_Action item_
For every line in the entries that contains "from", show the whole line.

== Segment start ==

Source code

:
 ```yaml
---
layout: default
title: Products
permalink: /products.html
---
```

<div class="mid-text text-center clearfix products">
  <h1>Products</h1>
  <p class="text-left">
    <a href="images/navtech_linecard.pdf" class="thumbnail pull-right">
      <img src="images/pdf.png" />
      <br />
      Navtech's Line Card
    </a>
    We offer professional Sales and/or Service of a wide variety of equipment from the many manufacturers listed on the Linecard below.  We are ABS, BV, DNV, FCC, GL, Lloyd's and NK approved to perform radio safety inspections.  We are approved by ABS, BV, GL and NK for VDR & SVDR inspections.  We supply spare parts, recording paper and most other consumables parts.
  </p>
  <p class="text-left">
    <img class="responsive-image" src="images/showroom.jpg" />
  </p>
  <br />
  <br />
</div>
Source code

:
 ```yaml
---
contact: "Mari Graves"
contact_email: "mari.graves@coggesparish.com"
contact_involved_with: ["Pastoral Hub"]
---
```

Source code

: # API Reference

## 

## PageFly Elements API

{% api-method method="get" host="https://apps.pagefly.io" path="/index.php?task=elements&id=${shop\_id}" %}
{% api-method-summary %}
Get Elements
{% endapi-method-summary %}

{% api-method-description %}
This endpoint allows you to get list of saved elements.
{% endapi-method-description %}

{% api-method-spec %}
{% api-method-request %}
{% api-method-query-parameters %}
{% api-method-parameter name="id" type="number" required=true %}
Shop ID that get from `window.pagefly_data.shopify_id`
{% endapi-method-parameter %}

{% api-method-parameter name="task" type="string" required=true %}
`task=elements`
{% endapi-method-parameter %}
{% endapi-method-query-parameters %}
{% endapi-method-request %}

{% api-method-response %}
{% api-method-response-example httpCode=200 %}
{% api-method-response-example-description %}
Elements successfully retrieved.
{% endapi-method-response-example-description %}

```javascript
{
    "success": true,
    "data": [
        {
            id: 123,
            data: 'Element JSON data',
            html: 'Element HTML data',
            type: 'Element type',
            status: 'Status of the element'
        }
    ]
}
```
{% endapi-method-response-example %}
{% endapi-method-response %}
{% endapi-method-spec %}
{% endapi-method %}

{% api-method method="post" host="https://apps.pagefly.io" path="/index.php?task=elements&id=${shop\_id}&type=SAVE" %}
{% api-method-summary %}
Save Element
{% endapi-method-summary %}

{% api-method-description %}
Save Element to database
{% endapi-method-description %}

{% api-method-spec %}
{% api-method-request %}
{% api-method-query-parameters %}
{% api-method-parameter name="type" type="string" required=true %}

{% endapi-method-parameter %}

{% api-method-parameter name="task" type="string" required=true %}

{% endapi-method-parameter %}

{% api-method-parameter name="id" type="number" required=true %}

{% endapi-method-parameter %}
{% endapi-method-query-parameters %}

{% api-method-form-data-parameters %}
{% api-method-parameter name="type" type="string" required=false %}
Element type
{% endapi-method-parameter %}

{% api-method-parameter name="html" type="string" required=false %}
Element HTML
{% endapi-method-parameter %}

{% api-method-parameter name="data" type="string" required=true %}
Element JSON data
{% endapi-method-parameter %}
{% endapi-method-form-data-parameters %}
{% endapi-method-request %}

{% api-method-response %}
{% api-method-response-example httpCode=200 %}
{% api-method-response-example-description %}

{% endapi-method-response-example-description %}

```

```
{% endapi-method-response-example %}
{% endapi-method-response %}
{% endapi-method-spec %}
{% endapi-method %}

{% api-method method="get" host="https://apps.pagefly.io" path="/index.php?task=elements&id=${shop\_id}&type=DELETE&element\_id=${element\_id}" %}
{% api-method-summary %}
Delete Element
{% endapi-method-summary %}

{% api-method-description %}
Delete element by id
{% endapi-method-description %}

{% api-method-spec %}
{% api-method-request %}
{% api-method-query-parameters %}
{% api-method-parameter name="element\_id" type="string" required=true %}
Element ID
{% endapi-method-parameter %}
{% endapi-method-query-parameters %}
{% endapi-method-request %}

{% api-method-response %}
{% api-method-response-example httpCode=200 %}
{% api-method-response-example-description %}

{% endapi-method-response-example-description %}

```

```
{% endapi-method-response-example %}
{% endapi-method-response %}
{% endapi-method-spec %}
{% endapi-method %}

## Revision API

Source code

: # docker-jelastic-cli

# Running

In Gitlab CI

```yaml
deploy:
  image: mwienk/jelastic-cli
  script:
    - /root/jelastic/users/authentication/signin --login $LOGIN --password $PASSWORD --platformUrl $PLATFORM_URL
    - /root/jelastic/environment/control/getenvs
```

== Segment end ==

_Exercise result_
    We offer professional Sales and/or Service of a wide variety of equipment from the many manufacturers listed on the Linecard below.  We are ABS, BV, DNV, FCC, GL, Lloyd's and NK approved to perform radio safety inspections.  We are approved by ABS, BV, GL and NK for VDR & SVDR inspections.  We supply spare parts, recording paper and most other consumables parts.
Shop ID that get from `window.pagefly_data.shopify_id`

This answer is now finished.